The material is to be repeated exactly, from first line to last.

> [DATA PROVIDED]

--- START ---

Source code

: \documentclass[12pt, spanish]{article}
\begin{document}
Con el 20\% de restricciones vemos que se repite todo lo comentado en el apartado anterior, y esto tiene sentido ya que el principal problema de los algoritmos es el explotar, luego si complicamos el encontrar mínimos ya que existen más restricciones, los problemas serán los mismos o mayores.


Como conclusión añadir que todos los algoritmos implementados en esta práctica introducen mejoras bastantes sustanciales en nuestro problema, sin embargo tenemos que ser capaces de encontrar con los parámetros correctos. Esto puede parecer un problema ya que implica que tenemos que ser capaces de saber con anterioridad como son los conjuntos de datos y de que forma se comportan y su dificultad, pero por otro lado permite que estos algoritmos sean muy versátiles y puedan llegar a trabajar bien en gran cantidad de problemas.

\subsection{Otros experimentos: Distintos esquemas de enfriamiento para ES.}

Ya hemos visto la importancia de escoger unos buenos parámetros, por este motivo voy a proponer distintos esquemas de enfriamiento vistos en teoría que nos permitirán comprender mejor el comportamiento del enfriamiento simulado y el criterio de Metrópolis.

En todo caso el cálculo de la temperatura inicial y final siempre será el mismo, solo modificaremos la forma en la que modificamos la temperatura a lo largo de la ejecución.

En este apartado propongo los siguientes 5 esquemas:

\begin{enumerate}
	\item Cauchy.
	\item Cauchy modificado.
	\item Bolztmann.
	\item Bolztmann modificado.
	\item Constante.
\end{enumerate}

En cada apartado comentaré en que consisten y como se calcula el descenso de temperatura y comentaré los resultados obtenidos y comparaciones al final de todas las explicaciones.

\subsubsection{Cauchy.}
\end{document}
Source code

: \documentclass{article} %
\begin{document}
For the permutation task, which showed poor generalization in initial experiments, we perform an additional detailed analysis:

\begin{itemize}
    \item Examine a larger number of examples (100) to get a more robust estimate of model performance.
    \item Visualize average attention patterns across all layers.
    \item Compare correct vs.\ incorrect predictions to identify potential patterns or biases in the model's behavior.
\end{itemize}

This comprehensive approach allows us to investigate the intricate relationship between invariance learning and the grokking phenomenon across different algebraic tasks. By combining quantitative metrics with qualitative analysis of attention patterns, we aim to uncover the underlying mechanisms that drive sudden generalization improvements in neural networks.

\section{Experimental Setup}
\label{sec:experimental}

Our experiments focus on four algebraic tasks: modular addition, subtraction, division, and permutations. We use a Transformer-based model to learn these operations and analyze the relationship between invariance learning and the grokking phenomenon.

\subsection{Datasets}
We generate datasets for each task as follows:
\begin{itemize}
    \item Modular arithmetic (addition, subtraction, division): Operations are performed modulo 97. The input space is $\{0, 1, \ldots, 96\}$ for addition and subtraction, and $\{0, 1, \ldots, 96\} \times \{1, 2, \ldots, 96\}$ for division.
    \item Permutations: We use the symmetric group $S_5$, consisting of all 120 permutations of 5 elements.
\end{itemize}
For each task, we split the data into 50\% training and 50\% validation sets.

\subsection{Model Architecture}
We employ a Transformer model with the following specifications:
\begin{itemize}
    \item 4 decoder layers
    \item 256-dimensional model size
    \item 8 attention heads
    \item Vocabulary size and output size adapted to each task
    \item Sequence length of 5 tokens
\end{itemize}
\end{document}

--- END ---

> [SOLUTION]
Source code

: \documentclass[12pt, spanish]{article}
\begin{document}
Con el 20\% de restricciones vemos que se repite todo lo comentado en el apartado anterior, y esto tiene sentido ya que el principal problema de los algoritmos es el explotar, luego si complicamos el encontrar mínimos ya que existen más restricciones, los problemas serán los mismos o mayores.


Como conclusión añadir que todos los algoritmos implementados en esta práctica introducen mejoras bastantes sustanciales en nuestro problema, sin embargo tenemos que ser capaces de encontrar con los parámetros correctos. Esto puede parecer un problema ya que implica que tenemos que ser capaces de saber con anterioridad como son los conjuntos de datos y de que forma se comportan y su dificultad, pero por otro lado permite que estos algoritmos sean muy versátiles y puedan llegar a trabajar bien en gran cantidad de problemas.

\subsection{Otros experimentos: Distintos esquemas de enfriamiento para ES.}

Ya hemos visto la importancia de escoger unos buenos parámetros, por este motivo voy a proponer distintos esquemas de enfriamiento vistos en teoría que nos permitirán comprender mejor el comportamiento del enfriamiento simulado y el criterio de Metrópolis.

En todo caso el cálculo de la temperatura inicial y final siempre será el mismo, solo modificaremos la forma en la que modificamos la temperatura a lo largo de la ejecución.

En este apartado propongo los siguientes 5 esquemas:

\begin{enumerate}
	\item Cauchy.
	\item Cauchy modificado.
	\item Bolztmann.
	\item Bolztmann modificado.
	\item Constante.
\end{enumerate}

En cada apartado comentaré en que consisten y como se calcula el descenso de temperatura y comentaré los resultados obtenidos y comparaciones al final de todas las explicaciones.

\subsubsection{Cauchy.}
\end{document}
Source code

: \documentclass{article} %
\begin{document}
For the permutation task, which showed poor generalization in initial experiments, we perform an additional detailed analysis:

\begin{itemize}
    \item Examine a larger number of examples (100) to get a more robust estimate of model performance.
    \item Visualize average attention patterns across all layers.
    \item Compare correct vs.\ incorrect predictions to identify potential patterns or biases in the model's behavior.
\end{itemize}

This comprehensive approach allows us to investigate the intricate relationship between invariance learning and the grokking phenomenon across different algebraic tasks. By combining quantitative metrics with qualitative analysis of attention patterns, we aim to uncover the underlying mechanisms that drive sudden generalization improvements in neural networks.

\section{Experimental Setup}
\label{sec:experimental}

Our experiments focus on four algebraic tasks: modular addition, subtraction, division, and permutations. We use a Transformer-based model to learn these operations and analyze the relationship between invariance learning and the grokking phenomenon.

\subsection{Datasets}
We generate datasets for each task as follows:
\begin{itemize}
    \item Modular arithmetic (addition, subtraction, division): Operations are performed modulo 97. The input space is $\{0, 1, \ldots, 96\}$ for addition and subtraction, and $\{0, 1, \ldots, 96\} \times \{1, 2, \ldots, 96\}$ for division.
    \item Permutations: We use the symmetric group $S_5$, consisting of all 120 permutations of 5 elements.
\end{itemize}
For each task, we split the data into 50\% training and 50\% validation sets.

\subsection{Model Architecture}
We employ a Transformer model with the following specifications:
\begin{itemize}
    \item 4 decoder layers
    \item 256-dimensional model size
    \item 8 attention heads
    \item Vocabulary size and output size adapted to each task
    \item Sequence length of 5 tokens
\end{itemize}
\end{document}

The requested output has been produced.